II. SUMMARY JUDGMENT STANDARD
"Summary judgment is appropriate 'if the pleadings, depositions, answers to interrogatories, and admissions on file, together with the affidavits, if any, show there is no genuine [dispute] as to any material fact and that the moving party is entitled to judgment as a matter of law.'" Greenberg v. BellSouth Telecomm., Inc., 498 F.3d 1258, 1263 (11th Cir. 2007) (per curiam) (citation to former rule omitted); Fed.R.Civ.P. Rule 56(a) ("The court shall grant summary judgment if the movant shows that there is no genuine dispute as to any material fact and the movant is entitled to judgment as a matter of law."). The party moving for summary judgment "always bears the initial responsibility of informing the district court of the basis for its motion, and identifying those portions of the [record, including pleadings, discovery materials and affidavits], which it believes demonstrate the absence of a genuine [now dispute] of material fact." Celotex Corp. v.

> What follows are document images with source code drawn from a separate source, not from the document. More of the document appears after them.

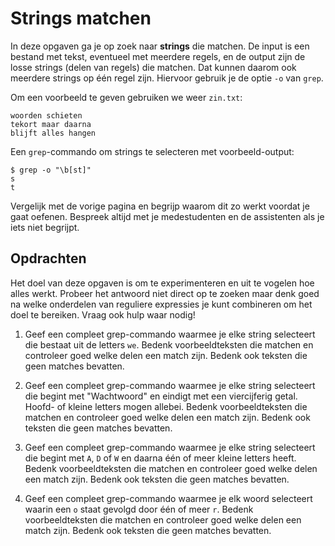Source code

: # Strings matchen

In deze opgaven ga je op zoek naar **strings** die matchen. De input is een bestand met tekst, eventueel met meerdere regels, en de output zijn de losse strings (delen van regels) die matchen. Dat kunnen daarom ook meerdere strings op één regel zijn. Hiervoor gebruik je de optie `-o` van `grep`.

Om een voorbeeld te geven gebruiken we weer `zin.txt`:

    woorden schieten
    tekort maar daarna
    blijft alles hangen

Een `grep`-commando om strings te selecteren met voorbeeld-output:

    $ grep -o "\b[st]"
    s
    t

Vergelijk met de vorige pagina en begrijp waarom dit zo werkt voordat je gaat oefenen. Bespreek altijd met je medestudenten en de assistenten als je iets niet begrijpt.

## Opdrachten

Het doel van deze opgaven is om te experimenteren en uit te vogelen hoe alles werkt. Probeer het antwoord niet direct op te zoeken maar denk goed na welke onderdelen van reguliere expressies je kunt combineren om het doel te bereiken. Vraag ook hulp waar nodig!

1.  Geef een compleet grep-commando waarmee je elke string selecteert die bestaat uit de letters `we`. Bedenk voorbeeldteksten die matchen en controleer goed welke delen een match zijn. Bedenk ook teksten die geen matches bevatten.

2.  Geef een compleet grep-commando waarmee je elke string selecteert die begint met "Wachtwoord" en eindigt met een viercijferig getal. Hoofd- of kleine letters mogen allebei. Bedenk voorbeeldteksten die matchen en controleer goed welke delen een match zijn. Bedenk ook teksten die geen matches bevatten.

3.  Geef een compleet grep-commando waarmee je elke string selecteert die begint met `A`, `D` of `W` en daarna één of meer kleine letters heeft. Bedenk voorbeeldteksten die matchen en controleer goed welke delen een match zijn. Bedenk ook teksten die geen matches bevatten.

4.  Geef een compleet grep-commando waarmee je elk woord selecteert waarin een `o` staat gevolgd door één of meer `r`. Bedenk voorbeeldteksten die matchen en controleer goed welke delen een match zijn. Bedenk ook teksten die geen matches bevatten.
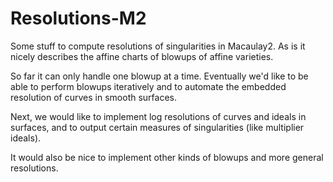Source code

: # Resolutions-M2

Some stuff to compute resolutions of singularities in Macaulay2. As is it nicely describes the affine charts of blowups of affine varieties. 

So far it can only handle one blowup at a time. Eventually we'd like to be able to perform blowups iteratively and to automate the embedded resolution of curves in smooth surfaces.

Next, we would like to implement log resolutions of curves and ideals in surfaces, and to output certain measures of singularities (like multiplier ideals). 

It would also be nice to implement other kinds of blowups and more general resolutions.

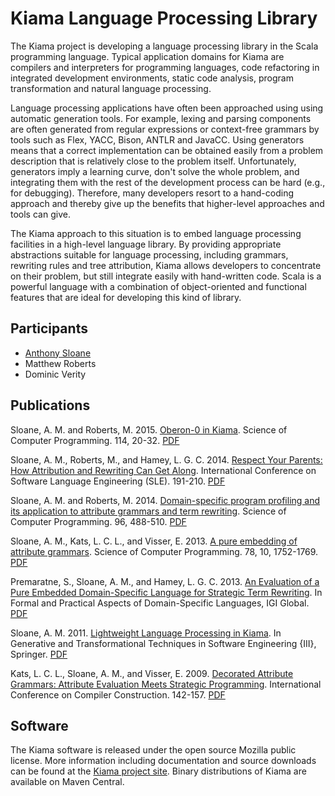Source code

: # Kiama Language Processing Library

The Kiama project is developing a language processing library in the Scala programming language.
Typical application domains for Kiama are compilers and interpreters for programming languages, code refactoring in integrated development environments, static code analysis, program transformation and natural language processing.

Language processing applications have often been approached using using automatic generation tools.
For example, lexing and parsing components are often generated from regular expressions or context-free grammars by tools such as Flex, YACC, Bison, ANTLR and JavaCC.
Using generators means that a correct implementation can be obtained easily from a problem description that is relatively close to the problem itself.
Unfortunately, generators imply a learning curve, don't solve the whole problem, and integrating them with the rest of the development process can be hard (e.g., for debugging).
Therefore, many developers resort to a hand-coding approach and thereby give up the benefits that higher-level approaches and tools can give.

The Kiama approach to this situation is to embed language processing facilities in a high-level language library.
By providing appropriate abstractions suitable for language processing, including grammars, rewriting rules and tree attribution, Kiama allows developers to concentrate on their problem, but still integrate easily with hand-written code. Scala is a powerful  language with a combination of object-oriented and functional features that are ideal for developing this kind of library.

## Participants

* [Anthony Sloane](https://inkytonik.github.io)
* Matthew Roberts
* Dominic Verity

## Publications

Sloane, A. M. and Roberts, M. 2015. [Oberon-0 in Kiama](https://www.sciencedirect.com/science/article/pii/S0167642315003032). Science of Computer Programming. 114, 20-32. [PDF](papers/scp15.pdf)

Sloane, A. M., Roberts, M., and Hamey, L. G. C. 2014. [Respect Your Parents: How Attribution and Rewriting Can Get Along](https://link.springer.com/chapter/10.1007/978-3-319-11245-9_11). International Conference on Software Language Engineering (SLE). 191-210. [PDF](papers/sle14.pdf)

Sloane, A. M. and Roberts, M. 2014. [Domain-specific program profiling and its application to attribute grammars and term rewriting](https://www.sciencedirect.com/science/article/pii/S0167642314000628). Science of Computer Programming. 96, 488-510. [PDF](papers/scp14.pdf)

Sloane, A. M., Kats, L. C. L., and Visser, E. 2013. [A pure embedding of attribute grammars](https://www.sciencedirect.com/science/article/pii/S016764231100205X). Science of Computer Programming. 78, 10, 1752-1769. [PDF](papers/scp13.pdf)

Premaratne, S., Sloane, A. M., and Hamey, L. G. C. 2013. [An Evaluation of a Pure Embedded Domain-Specific Language for Strategic Term Rewriting](https://www.igi-global.com/chapter/content/71817). In Formal and Practical Aspects of Domain-Specific Languages, IGI Global. [PDF](papers/chapter13.pdf)

Sloane, A. M. 2011. [Lightweight Language Processing in Kiama](https://link.springer.com/chapter/10.1007/978-3-642-18023-1_12). In Generative and Transformational Techniques in Software Engineering {III}, Springer. [PDF](papers/gttse09.pdf)

Kats, L. C. L., Sloane, A. M., and Visser, E. 2009. [Decorated Attribute Grammars: Attribute Evaluation Meets Strategic Programming](https://link.springer.com/chapter/10.1007/978-3-642-00722-4_11). International Conference on Compiler Construction. 142-157. [PDF](papers/cc09.pdf)

## Software

The Kiama software is released under the open source Mozilla public license. More information including documentation and source downloads can be found at the [Kiama project site](https://bitbucket.org/inkytonik/kiama).
Binary distributions of Kiama are available on Maven Central.
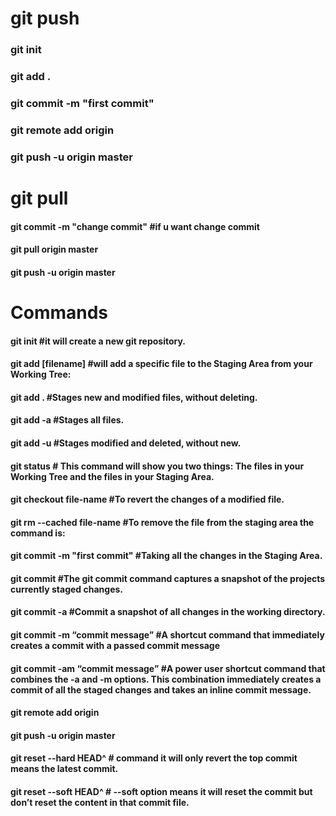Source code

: # git push

### git init
### git add .
### git commit -m "first commit"
### git remote add origin <repository url>
### git push -u origin master



# git pull

#### git commit -m "change commit"        #if u want change commit
#### git pull origin master
#### git push -u origin master



#                  Commands

#### git init              #it will create a new git repository.


#### git add [filename]    #will add a specific file to the Staging Area from your Working Tree:    

#### git add .             #Stages new and modified files, without deleting.

#### git add -a            #Stages all files.

#### git add -u            #Stages modified and deleted, without new.

#### git status            # This command will show you two things: The files in your Working Tree and the files in your Staging Area.

#### git checkout file-name           #To revert the changes of a modified file.

#### git rm --cached file-name        #To remove the file from the staging area the command is:

#### git commit -m "first commit"     #Taking all the changes in the Staging Area.

#### git commit            #The git commit command captures a snapshot of the projects currently staged changes.

#### git commit -a         #Commit a snapshot of all changes in the working directory.

#### git commit -m “commit message”   #A shortcut command that immediately creates a commit with a passed commit message


#### git commit -am “commit message”  #A power user shortcut command that combines the -a and -m options. This combination immediately creates a commit of all the staged changes and takes an inline commit message.


#### git remote add origin <repository url>

#### git push -u origin master

#### git reset --hard HEAD^           # command it will only revert the top commit means the latest commit.

#### git reset --soft HEAD^           # --soft option means it will reset the commit but don’t reset the content in that commit file.

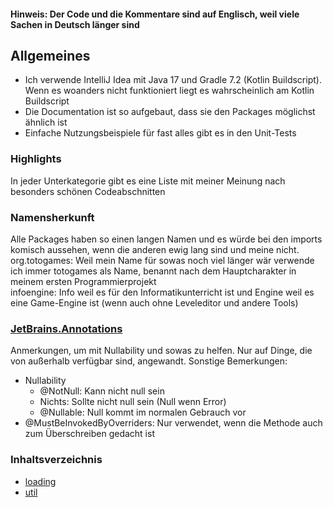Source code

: #### Hinweis: Der Code und die Kommentare sind auf Englisch, weil viele Sachen in Deutsch länger sind

## Allgemeines
- Ich verwende IntelliJ Idea mit Java 17 und Gradle 7.2 (Kotlin Buildscript). Wenn es woanders nicht funktioniert liegt es wahrscheinlich am Kotlin Buildscript
- Die Documentation ist so aufgebaut, dass sie den Packages möglichst ähnlich ist
- Einfache Nutzungsbeispiele für fast alles gibt es in den Unit-Tests

### Highlights
In jeder Unterkategorie gibt es eine Liste mit meiner Meinung nach besonders schönen Codeabschnitten

### Namensherkunft
Alle Packages haben so einen langen Namen und es würde bei den imports komisch aussehen, wenn die anderen ewig lang sind und meine nicht.\
org.totogames: Weil mein Name für sowas noch viel länger wär verwende ich immer totogames als Name, benannt nach dem Hauptcharakter in meinem ersten Programmierprojekt\
infoengine: Info weil es für den Informatikunterricht ist und Engine weil es eine Game-Engine ist (wenn auch ohne Leveleditor und andere Tools)

### [JetBrains.Annotations](https://javadoc.io/doc/org.jetbrains/annotations)
Anmerkungen, um mit Nullability und sowas zu helfen. Nur auf Dinge, die von außerhalb verfügbar sind, angewandt. Sonstige Bemerkungen:
- Nullability
  - @NotNull: Kann nicht null sein
  - Nichts: Sollte nicht null sein (Null wenn Error)
  - @Nullable: Null kommt im normalen Gebrauch vor
- @MustBeInvokedByOverriders: Nur verwendet, wenn die Methode auch zum Überschreiben gedacht ist

### Inhaltsverzeichnis
- [loading](loading.md)
- [util](util.md)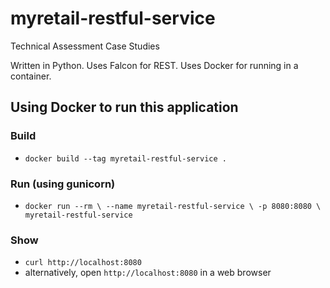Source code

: # myretail-restful-service
Technical Assessment Case Studies

Written in Python. Uses Falcon for REST.
Uses Docker for running in a container.

## Using Docker to run this application

### Build
  - `docker build --tag myretail-restful-service .`

### Run (using gunicorn)
  - `docker run --rm \
    --name myretail-restful-service \
    -p 8080:8080 \
    myretail-restful-service`

### Show
  - `curl http://localhost:8080`
  - alternatively, open `http://localhost:8080` in a web browser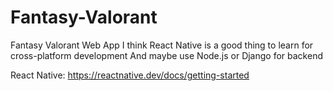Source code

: # Fantasy-Valorant
Fantasy Valorant Web App
I think React Native is a good thing to learn for cross-platform development
And maybe use Node.js or Django for backend


React Native: https://reactnative.dev/docs/getting-started
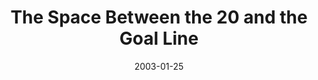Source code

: ---
layout: music 
title: "The Space Between the 20 and the Goal Line"
series: "The Space Between"
date: 2003-01-25 
description: "We've somehow lost that healthy space between sanity and our maximum limits."
audio: "http://s3.amazonaws.com/crossroadsaudiomessages/Between%20the%2020%20and%20the%20Goal.mp3"
audio-duration: "39:01"
src: "http://www.crossroads.net/players/media/series/bigscreen.spacebetwe.jpg"
---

Catrett, 477 U.S. 317, 323 (1986); Williamson Oil Company, Inc. v. Phillip Morris USA, 346 F.3d 1287, 1298 (11th Cir. 2003) (moving party bears the initial burden of establishing there is no genuine dispute as to any material fact); Jeffery v. Sarasota White Sox, Inc., 64 F.3d 590, 593 (11th Cir. 1995) (same). The movant may meet this burden by presenting evidence indicating there is no dispute of material fact or by demonstrating that the nonmoving party has failed to present appropriate evidence in support of some element of its case on which it bears the ultimate burden of proof. Celotex, 477 U.S. at 322-324; Moton v. Cowart, 631 F.3d 1337, 1341 (11th Cir. 2011) (the moving party discharges his burden by showing that the record lacks evidence to support the nonmoving party's case or that the nonmoving party would be unable to prove his case at trial).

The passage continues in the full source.